Given the listing that follows, report all lines in which the string "chemical" occurs.

[[ DATA SUPPLIED open ]]

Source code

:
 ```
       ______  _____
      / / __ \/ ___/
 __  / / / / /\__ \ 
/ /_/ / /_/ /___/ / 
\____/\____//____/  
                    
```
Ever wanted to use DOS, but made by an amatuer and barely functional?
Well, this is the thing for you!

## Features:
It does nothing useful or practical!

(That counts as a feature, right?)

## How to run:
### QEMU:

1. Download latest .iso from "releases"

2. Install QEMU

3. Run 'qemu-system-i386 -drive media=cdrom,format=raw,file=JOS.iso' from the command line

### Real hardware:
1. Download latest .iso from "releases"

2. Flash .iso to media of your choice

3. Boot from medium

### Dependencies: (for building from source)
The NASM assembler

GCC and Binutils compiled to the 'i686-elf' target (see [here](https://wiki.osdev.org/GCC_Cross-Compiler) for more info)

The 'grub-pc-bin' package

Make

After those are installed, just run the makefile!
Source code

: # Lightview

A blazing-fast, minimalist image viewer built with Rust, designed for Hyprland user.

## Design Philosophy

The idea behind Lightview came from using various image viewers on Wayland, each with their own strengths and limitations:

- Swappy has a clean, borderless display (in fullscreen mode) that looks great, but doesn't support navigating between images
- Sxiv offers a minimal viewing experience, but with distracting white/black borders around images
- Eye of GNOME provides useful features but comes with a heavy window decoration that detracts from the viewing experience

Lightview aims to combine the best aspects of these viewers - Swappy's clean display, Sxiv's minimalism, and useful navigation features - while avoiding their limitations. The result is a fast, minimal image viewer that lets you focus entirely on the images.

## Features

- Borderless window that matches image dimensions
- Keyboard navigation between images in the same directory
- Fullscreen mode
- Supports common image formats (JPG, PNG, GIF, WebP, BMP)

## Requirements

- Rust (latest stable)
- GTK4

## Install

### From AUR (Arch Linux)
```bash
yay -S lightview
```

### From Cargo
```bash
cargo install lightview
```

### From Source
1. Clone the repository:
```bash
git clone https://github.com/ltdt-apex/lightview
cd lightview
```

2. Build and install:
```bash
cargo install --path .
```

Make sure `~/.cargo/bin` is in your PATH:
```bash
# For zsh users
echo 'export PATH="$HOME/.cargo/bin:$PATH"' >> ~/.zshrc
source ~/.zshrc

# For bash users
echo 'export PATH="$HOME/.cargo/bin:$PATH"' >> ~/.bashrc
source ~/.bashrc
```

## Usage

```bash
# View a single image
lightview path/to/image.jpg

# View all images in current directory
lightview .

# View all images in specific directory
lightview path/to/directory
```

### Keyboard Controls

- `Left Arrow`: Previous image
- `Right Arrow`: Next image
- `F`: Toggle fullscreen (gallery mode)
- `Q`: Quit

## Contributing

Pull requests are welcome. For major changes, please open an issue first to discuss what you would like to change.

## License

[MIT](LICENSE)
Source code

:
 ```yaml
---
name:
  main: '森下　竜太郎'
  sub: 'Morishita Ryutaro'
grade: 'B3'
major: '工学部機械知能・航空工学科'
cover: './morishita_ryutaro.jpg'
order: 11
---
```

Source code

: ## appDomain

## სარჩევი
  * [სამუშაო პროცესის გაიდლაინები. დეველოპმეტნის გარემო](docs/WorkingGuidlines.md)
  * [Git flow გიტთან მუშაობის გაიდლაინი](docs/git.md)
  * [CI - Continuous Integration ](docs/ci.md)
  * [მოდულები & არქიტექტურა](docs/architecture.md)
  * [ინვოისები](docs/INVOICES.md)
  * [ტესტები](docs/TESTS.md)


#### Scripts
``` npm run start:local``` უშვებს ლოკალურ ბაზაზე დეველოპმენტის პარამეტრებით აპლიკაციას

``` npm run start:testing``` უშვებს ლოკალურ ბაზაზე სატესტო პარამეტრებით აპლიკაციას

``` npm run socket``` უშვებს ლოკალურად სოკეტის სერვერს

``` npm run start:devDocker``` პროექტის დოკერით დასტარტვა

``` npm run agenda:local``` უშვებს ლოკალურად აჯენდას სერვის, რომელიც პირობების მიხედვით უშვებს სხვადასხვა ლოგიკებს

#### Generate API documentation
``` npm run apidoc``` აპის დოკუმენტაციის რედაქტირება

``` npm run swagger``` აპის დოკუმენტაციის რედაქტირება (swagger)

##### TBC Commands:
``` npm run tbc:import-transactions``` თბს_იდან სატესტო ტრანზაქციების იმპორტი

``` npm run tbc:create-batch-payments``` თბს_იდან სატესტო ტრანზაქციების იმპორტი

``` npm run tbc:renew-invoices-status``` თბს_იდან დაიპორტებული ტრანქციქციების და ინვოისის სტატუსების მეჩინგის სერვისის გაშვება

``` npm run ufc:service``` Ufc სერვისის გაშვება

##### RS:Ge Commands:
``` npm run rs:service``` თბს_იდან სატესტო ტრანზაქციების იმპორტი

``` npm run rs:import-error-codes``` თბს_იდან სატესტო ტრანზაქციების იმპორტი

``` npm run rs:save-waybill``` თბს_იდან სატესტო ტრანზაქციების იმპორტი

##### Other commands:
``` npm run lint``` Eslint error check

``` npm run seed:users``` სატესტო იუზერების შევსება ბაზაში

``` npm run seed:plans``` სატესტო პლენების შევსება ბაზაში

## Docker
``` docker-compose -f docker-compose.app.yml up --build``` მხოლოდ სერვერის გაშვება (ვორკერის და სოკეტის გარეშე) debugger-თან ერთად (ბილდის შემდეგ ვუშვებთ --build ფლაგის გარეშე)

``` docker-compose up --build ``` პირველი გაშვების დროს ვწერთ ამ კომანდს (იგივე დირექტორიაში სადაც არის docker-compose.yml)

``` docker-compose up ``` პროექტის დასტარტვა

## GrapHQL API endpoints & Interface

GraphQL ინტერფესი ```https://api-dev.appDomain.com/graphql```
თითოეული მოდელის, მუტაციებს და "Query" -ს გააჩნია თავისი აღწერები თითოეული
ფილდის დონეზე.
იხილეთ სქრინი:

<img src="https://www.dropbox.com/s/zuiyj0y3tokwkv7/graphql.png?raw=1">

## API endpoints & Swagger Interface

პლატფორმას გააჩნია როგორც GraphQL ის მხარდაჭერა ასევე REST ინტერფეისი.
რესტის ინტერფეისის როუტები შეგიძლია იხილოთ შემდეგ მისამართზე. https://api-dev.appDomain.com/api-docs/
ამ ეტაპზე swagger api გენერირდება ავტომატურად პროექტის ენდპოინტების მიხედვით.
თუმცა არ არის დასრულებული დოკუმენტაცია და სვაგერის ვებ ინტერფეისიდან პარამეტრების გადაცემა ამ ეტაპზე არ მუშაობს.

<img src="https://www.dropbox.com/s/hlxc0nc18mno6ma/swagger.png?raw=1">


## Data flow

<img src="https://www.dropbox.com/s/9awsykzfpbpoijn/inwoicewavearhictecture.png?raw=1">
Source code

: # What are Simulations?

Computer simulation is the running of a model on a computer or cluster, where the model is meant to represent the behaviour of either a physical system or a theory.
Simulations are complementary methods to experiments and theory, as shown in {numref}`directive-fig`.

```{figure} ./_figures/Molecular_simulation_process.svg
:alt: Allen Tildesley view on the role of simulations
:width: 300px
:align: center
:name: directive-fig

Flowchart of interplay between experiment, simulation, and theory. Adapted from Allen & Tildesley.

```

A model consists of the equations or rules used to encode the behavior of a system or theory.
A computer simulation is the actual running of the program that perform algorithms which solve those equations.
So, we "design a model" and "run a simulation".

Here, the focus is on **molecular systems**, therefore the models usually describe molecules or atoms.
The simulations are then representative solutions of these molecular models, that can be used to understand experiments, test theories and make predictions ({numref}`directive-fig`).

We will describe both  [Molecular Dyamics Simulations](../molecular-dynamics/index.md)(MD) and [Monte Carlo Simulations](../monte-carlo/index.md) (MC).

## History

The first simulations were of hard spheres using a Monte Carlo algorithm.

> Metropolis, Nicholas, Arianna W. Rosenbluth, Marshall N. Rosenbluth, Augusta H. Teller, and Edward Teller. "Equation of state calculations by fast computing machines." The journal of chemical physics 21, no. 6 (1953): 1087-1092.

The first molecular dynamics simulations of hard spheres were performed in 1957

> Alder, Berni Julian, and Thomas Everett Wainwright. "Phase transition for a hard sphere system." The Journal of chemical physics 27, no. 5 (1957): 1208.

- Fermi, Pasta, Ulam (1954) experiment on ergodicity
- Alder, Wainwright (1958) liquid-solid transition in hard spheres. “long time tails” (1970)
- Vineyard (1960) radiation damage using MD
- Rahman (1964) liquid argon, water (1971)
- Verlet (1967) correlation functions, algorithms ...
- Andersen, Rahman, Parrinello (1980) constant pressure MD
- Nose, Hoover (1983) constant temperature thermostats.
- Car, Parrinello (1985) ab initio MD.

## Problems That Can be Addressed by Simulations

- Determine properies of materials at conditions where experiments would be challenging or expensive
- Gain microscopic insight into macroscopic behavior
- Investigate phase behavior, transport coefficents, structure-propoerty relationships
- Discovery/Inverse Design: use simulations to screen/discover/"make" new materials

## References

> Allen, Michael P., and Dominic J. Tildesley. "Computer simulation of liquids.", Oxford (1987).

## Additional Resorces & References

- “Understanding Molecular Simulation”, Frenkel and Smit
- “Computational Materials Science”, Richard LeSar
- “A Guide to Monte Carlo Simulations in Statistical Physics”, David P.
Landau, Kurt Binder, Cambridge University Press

[[ DATA SUPPLIED closed ]]

**SOLUTION TO THE PROBLEM**
> Metropolis, Nicholas, Arianna W. Rosenbluth, Marshall N. Rosenbluth, Augusta H. Teller, and Edward Teller. "Equation of state calculations by fast computing machines." The journal of chemical physics 21, no. 6 (1953): 1087-1092.
> Alder, Berni Julian, and Thomas Everett Wainwright. "Phase transition for a hard sphere system." The Journal of chemical physics 27, no. 5 (1957): 1208.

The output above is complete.